In a previous blog -  MTBF: Can it help predict hard drive failure? - we noted that the best-known methods for predicting hard disk drive (HDD) failure aren't what you'd call scientific. Grinding and thrashing noises are a reliable indicator that a HDD is about to give up the ghost, for example, but that's cold comfort when your drives are sitting in a remote data centre and therefore out of earshot.

Hard drive manufacturers, meanwhile, often seem like they're being deliberately misleading when estimating the longevity of their storage devices. They use a metric called Mean Time Between Failures (MTBF), extrapolated from running large numbers of drives for weeks and months at a time, which can give readings as high as 1.5 million hours - almost 200 years - for enterprise-grade HDDs. The methodology is sound, but the outcome has little in common with the average lifespan of a hard drive in the field.

Most of those manufacturers do, however, also offer a more sophisticated method for predicting HDD failure. Specifically, their devices come preinstalled with a set of firmware tools called Self Monitoring, Analysis and Reporting Technology (SMART), which communicates metrics on hard drive performance back to the operating system. This data can then be viewed and analysed via software, providing IT administrators with greater insights into the health of their storage equipment than would otherwise be possible.

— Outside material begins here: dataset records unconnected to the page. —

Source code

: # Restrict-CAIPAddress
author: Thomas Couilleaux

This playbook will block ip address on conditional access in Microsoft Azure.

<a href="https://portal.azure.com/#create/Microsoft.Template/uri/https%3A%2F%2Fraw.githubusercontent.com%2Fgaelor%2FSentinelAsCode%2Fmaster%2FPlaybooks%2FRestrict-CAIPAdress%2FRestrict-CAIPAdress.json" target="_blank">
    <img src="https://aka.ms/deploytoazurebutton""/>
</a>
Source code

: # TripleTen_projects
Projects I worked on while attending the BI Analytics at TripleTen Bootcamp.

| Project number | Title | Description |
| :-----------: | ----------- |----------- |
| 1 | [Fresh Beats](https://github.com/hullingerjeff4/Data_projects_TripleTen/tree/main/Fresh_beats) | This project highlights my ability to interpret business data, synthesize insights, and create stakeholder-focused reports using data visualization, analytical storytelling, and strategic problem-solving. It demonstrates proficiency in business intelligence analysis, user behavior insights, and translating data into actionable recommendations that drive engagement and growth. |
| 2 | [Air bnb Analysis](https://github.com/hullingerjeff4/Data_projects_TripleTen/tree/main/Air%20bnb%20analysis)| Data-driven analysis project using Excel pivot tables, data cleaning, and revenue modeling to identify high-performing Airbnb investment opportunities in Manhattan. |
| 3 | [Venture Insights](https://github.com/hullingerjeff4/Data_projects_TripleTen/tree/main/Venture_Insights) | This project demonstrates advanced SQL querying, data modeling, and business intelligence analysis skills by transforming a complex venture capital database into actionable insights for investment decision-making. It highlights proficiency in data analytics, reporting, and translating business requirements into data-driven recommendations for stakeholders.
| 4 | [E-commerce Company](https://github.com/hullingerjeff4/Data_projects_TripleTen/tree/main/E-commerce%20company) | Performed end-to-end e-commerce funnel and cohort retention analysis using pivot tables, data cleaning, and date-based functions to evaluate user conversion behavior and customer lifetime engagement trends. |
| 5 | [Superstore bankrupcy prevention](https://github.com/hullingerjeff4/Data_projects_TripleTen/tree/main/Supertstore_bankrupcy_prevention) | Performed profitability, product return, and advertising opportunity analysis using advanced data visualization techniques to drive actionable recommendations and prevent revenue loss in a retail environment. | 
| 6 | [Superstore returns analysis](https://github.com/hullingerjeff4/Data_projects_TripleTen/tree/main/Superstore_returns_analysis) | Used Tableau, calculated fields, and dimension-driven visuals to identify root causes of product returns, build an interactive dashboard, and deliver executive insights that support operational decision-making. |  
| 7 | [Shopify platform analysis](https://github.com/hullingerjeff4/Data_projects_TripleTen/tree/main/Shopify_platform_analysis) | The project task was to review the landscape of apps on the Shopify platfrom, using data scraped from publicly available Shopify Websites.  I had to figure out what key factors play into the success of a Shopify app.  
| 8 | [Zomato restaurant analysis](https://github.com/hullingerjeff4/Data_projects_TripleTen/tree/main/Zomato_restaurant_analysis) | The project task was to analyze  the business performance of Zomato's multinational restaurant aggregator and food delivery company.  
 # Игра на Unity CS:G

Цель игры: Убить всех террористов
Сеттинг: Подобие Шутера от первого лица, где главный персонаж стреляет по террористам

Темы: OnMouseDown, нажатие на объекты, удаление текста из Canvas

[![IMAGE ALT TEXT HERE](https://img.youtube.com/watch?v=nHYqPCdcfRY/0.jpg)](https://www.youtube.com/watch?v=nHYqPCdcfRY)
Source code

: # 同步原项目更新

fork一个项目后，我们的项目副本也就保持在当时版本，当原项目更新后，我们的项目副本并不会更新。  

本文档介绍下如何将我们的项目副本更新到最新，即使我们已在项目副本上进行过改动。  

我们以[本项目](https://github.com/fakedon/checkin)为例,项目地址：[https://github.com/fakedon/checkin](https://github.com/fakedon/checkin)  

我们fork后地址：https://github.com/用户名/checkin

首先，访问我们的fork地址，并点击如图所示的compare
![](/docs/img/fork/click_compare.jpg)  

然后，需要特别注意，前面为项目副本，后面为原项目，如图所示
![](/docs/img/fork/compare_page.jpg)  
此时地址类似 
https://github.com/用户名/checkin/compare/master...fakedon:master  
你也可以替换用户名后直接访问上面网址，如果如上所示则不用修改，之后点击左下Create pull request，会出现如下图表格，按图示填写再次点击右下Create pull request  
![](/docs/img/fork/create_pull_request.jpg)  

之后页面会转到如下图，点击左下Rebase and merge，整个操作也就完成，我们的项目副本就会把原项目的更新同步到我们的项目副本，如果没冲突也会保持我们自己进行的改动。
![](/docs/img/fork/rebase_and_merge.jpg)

The metrics tracked by SMART tools - called attributes - vary from manufacturer to manufacturer, but typical examples include the number of hours the drive has been switched on, the time it takes for the spindle to reach operational speed and the count of reallocated sectors.

Checking your SMART data

Checking your storage devices' SMART data is generally pretty simple. It's possible to buy software expressly designed for the purpose, which might be judicious if you're looking to gain meaningful insights from that data, but it's not a prerequisite: if you're using Windows, you can get a quick and dirty rundown of your HDD's SMART attributes and their readings via the command prompt.

Of course, if you're after a way to track and analyse SMART data more proactively, there are various tools available on multiple platforms and at different price points. One example is Ontrack EasyRecovery, and if you're serious about using SMART tools to monitor the health of your hard drives and plan replacements, this is the way to go.

The reliability of SMART tools

You may have noticed that we've yet to discuss whether or not SMART tools are, in fact, a reliable indicator of hard drive health. So, are they? The answer is yes and no. While some SMART attributes are widely felt to be useful in predicting HDD failure, it's also commonly accepted that the system is not without its limitations.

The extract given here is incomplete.